Stored entries:
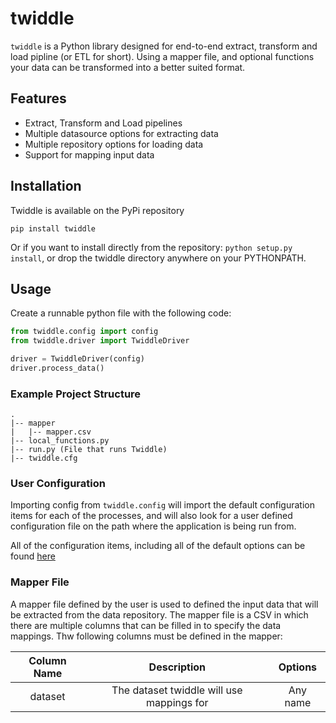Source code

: # twiddle

`twiddle` is a Python library designed for end-to-end extract, transform and load pipline (or ETL for short). Using a mapper file,
and optional functions your data can be transformed into a better suited format.

## Features

- Extract, Transform and Load pipelines
- Multiple datasource options for extracting data
- Multiple repository options for loading data
- Support for mapping input data

## Installation

Twiddle is available on the PyPi repository

`pip install twiddle`

Or if you want to install directly from the repository: `python setup.py install`, or drop the twiddle directory anywhere on your PYTHONPATH.

## Usage

Create a runnable python file with the following code:

```python
from twiddle.config import config
from twiddle.driver import TwiddleDriver

driver = TwiddleDriver(config)
driver.process_data()
```

### Example Project Structure

```
.
|-- mapper
|   |-- mapper.csv
|-- local_functions.py
|-- run.py (File that runs Twiddle)
|-- twiddle.cfg
```

### User Configuration

Importing config from `twiddle.config` will import the default configuration items for each of the processes,
and will also look for a user defined configuration file on the path where the application is being run from.

All of the configuration items, including all of the default options can be found [here](twiddle/data/twiddle_defaults.cfg)

### Mapper File

A mapper file defined by the user is used to defined the input data that will be extracted from
the data repository. The mapper file is a CSV in which there are multiple columns that can be filled in
to specify the data mappings. Thw following columns must be defined in the mapper:

| Column Name |                Description                | Options  |
| :---------: | :---------------------------------------: | :------: |
|   dataset   | The dataset twiddle will use mappings for | Any name |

_Assignment_: Scan the entries above and copy each line where "mappings" occurs.

_Written answer_:
to specify the data mappings. Thw following columns must be defined in the mapper:
|   dataset   | The dataset twiddle will use mappings for | Any name |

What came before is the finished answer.